---- DATA SUPPLIED

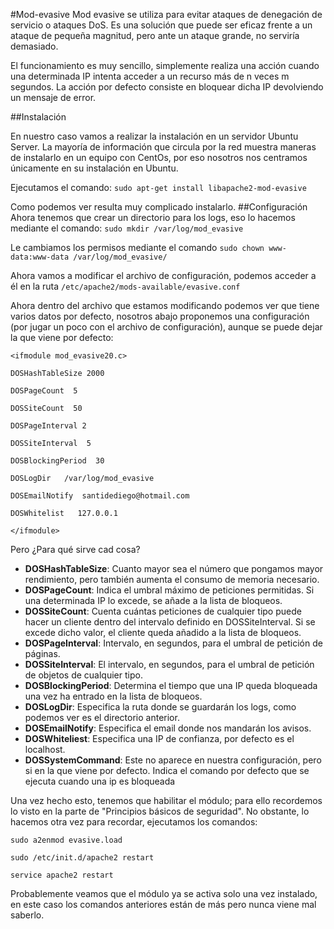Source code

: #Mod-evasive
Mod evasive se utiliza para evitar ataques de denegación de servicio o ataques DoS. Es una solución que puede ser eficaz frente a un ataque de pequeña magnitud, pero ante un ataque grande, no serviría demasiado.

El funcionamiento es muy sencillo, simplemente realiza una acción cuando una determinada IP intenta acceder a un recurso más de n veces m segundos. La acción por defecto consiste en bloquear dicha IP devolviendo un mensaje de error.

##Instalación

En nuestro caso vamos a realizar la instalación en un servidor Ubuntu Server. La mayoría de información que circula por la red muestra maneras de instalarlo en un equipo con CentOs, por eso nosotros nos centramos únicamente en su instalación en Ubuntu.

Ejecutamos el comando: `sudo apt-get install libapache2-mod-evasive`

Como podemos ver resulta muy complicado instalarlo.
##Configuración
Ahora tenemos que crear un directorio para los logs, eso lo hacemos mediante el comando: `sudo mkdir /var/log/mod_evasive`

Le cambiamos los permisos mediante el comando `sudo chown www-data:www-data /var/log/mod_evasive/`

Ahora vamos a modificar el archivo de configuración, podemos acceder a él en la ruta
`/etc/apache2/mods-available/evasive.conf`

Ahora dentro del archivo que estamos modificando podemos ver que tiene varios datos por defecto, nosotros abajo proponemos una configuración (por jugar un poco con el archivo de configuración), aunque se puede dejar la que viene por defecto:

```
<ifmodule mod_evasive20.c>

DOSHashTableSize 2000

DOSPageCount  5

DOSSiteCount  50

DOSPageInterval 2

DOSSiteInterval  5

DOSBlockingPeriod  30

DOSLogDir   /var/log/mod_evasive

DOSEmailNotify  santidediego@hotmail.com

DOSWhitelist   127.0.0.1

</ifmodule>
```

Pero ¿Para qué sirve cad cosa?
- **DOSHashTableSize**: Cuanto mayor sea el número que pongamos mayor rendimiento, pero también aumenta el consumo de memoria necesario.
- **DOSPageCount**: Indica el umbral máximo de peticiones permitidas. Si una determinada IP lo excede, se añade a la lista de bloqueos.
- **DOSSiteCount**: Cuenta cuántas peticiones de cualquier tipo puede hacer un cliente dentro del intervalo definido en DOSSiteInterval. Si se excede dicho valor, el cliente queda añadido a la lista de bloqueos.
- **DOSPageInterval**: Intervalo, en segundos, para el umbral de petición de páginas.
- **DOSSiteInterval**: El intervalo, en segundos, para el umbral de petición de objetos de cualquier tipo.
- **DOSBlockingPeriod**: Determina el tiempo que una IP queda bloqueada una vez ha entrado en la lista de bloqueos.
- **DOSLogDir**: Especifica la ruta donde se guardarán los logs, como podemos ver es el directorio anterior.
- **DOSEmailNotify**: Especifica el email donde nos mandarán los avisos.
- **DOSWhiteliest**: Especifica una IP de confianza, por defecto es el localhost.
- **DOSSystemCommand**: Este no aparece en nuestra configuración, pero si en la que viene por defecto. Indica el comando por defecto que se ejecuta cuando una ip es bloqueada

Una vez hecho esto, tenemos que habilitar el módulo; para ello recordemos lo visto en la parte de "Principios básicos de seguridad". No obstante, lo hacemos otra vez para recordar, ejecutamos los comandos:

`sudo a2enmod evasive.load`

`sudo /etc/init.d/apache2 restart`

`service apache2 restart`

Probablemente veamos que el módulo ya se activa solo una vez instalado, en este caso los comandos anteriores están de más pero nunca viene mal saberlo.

--------

WORK INSTRUCTIONS: Among the lines above, please find those with "DOSPageCount" and copy them.

RESPONSE FOR THIS EXERCISE:
DOSPageCount  5
- **DOSPageCount**: Indica el umbral máximo de peticiones permitidas. Si una determinada IP lo excede, se añade a la lista de bloqueos.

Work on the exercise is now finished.